Alberto Buela (*)
En un artículo reciente titulado Un gobierno sin obedientes, afirmábamos
que: “Luego de un año de gobierno y
llegando a los días finales del 2016 el gobierno argentino tiene formalmente el
poder pero no logra la obediencia de casi nadie. En términos clásicos podemos
decir que tiene el poder pero carece de imperio”.
Es que la crisis de autoridad tiene profundas
raíces que vienen de lejos. El exceso de propaganda política oficial, las
mentiras o medias verdades oficiales del gobierno o de los intereses de los
mass media, han estimulado el descreimiento popular.
Incluso aquellos que históricamente han
ejercido la autoridad: padres, maestros, sacerdotes, magistrados,
sindicalistas, dirigentes políticos y empresariales, todos han sufrido una
pérdida de credibilidad y por lo tanto han tenido y buscado logar la obediencia
a través de la corrupción, bajo la forma de soborno, chantaje, subsidios,
planes sociales, cargos y puestos en el Estado.

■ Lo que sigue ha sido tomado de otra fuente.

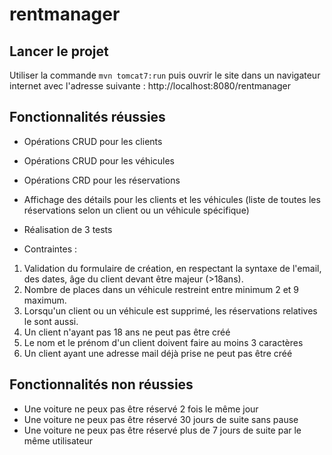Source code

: # rentmanager

## Lancer le projet
Utiliser la commande `mvn tomcat7:run` puis ouvrir le site dans un navigateur internet avec l'adresse suivante :
http://localhost:8080/rentmanager

## Fonctionnalités réussies
* Opérations CRUD pour les clients
* Opérations CRUD pour les véhicules
* Opérations CRD pour les réservations
* Affichage des détails pour les clients et les véhicules (liste de toutes les réservations selon un client ou un véhicule spécifique)
* Réalisation de 3 tests

* Contraintes :
1. Validation du formulaire de création, en respectant la syntaxe de l'email, des dates, âge du client devant être majeur (>18ans).
2. Nombre de places dans un véhicule restreint entre minimum 2 et 9 maximum.
3. Lorsqu'un client ou un véhicule est supprimé, les réservations relatives le sont aussi.
4. Un client n'ayant pas 18 ans ne peut pas être créé
5. Le nom et le prénom d'un client doivent faire au moins 3 caractères
6. Un client ayant une adresse mail déjà prise ne peut pas être créé

## Fonctionnalités non réussies
* Une voiture ne peux pas être réservé 2 fois le même jour
* Une voiture ne peux pas être réservé 30 jours de suite sans pause
* Une voiture ne peux pas être réservé plus de 7 jours de suite par le même utilisateur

Se debilitó la lealtad institucional del
funcionario del Estado, pero también de los actores de la sociedad civil. El
gran filósofo Hegel llegó a sostener que la verdadera y eficaz revolución
social estaba en manos del incorruptible funcionario del Estado prusiano. Pero
ese funcionario convencido y orgulloso de sus funciones, identificado con su
institución, no existe más. Hoy el funcionario político –ministro, secretario,
subsecretario, director y subdirector nacional- usa el cargo para su promoción
personal y progreso individual. Su puesto, afirma el gran sociólogo
norteamericano Christopher Lasch, es utilizado para gastar fondos públicos a manos
llenas y a dispensar gratificaciones a amigos y allegados y a rodearse de lujos[1]
Lo grave es que la corrupción no se limita a
los funcionarios del Estado sino que se extiende a todas las instituciones de
la sociedad civil. La corrupción de los padres en familias enteras de ladrones
y narcotraficantes, la corrupción de los maestros que cambiaron la vocación
docente por el alumno como rehén salarial, la de los magistrados que al
castigar mal se hacen socios del delincuente, la de los empresarios que dejaron
de lado el riesgo empresarial por la coima y el soborno para conseguir obras
del Estado, la del sacerdote que no sale de la sacristía, mientras cobra el
cómodo sueldo de capellán del Estado, la del profesor universitario que repite
mecánicamente razonamientos y lecturas que nunca lo comprometen a cambio de un
suculento sueldo mensual.
Todas estas corrupciones van creando en el
ciudadano de pie un control social imperceptible para férreo. Creando lo que se
llama el pensamiento políticamente correcto, el discurso único y la conducta
uniforme. Porque el objetivo es evitar conflictos y enfrentamientos entre las
autoridades y sobre los que se quiere imponer la autoridad.
Es por ello que las autoridades postmodernos
no desean resolver los conflictos sociales, sino solo administrarlos y si es
posible a través de alguna otra persona que no sean ellos. Y como la resolución
amistosa de los conflictos sociales es casi imposible, las autoridades adoptan
las diferentes formas de corrupción para lograr el control social.